First, some context:
One of the sites I was using was OKCupid. It's hugely popular. It has hundreds of millions of users from around the world. Most of them are in North America. In general (according to research), the site's users are better-educated, younger and more progressive than the norm. I mention this because I think it's significant considering some of my observations.
So, here's what I took away from the experience (speaking in generalities, of course):
- It's a real bummer when loneliness and anuptaphobia compel you to reach out to someone who's not even your type and they reject you. Ugh.
- When I first set up my profiles, I received quite a few messages. It was a nice ego boost.

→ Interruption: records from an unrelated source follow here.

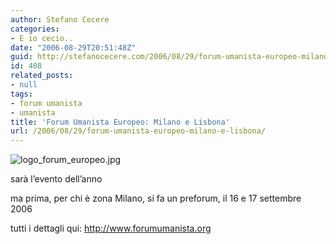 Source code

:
```yaml
---
author: Stefano Cecere
categories:
- E io cecio..
date: "2006-08-29T20:51:48Z"
guid: http://stefanocecere.com/2006/08/29/forum-umanista-europeo-milano-e-lisbona/
id: 408
related_posts:
- null
tags:
- forum umanista
- umanista
title: 'Forum Umanista Europeo: Milano e Lisbona'
url: /2006/08/29/forum-umanista-europeo-milano-e-lisbona/
---
```


<img alt="logo_forum_europeo.jpg" id="image407" src="http://stefanocecere.com/wp-content/uploads/sites/3/2006/08/logo_forum_europeo.jpg" />

sarà l&#8217;evento dell&#8217;anno
  
ma prima, per chi è zona Milano, si fa un preforum, il 16 e 17 settembre 2006

tutti i dettagli qui: <http://www.forumumanista.org>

Then I made a change to my profile and the messages dropped off sharply. It's too depressing to say what the change was.
- People think I'm weird. I don't know why. I didn't feel like a weirdo before, but I do now.
- It's amazing how much people are willing to put out there. I often get comments here from people telling me that they're surprised by how much I'm willing to reveal of myself in my posts. This is nothing compared to what people seem to be willing to share on dating websites. It's downright shocking sometimes!
- Related to that last point, there are a lot of people out there I could never have imagined existing before. Wow. Just when you think people can't surprise you anymore…
- In this day and age of advanced technology, a surprising number of people don't seem to have a decent-quality photograph of themselves. So many dark, blurry, grainy, red-eyed photos! It's kind of encouraging, in a way!
- It's very common for people to use group photos for their profile pic. In fact, some people have nothing but group photos on their profile. And they usually feature the same people or at least one obvious best friend. How are we supposed to know which one is you?
- One more thing on the topic of photos: many people seem to have one very well-rehearsed pose. They may have ten photos of themselves and they look exactly the same in each one - same facial expression, same angle. Fascinating.
- People are really into avocados. Avocados bring people together.
- Good-looking people want to be made to feel like they're interesting. Interesting people want to feel hot. This isn't necessarily a universal, but I see it a lot.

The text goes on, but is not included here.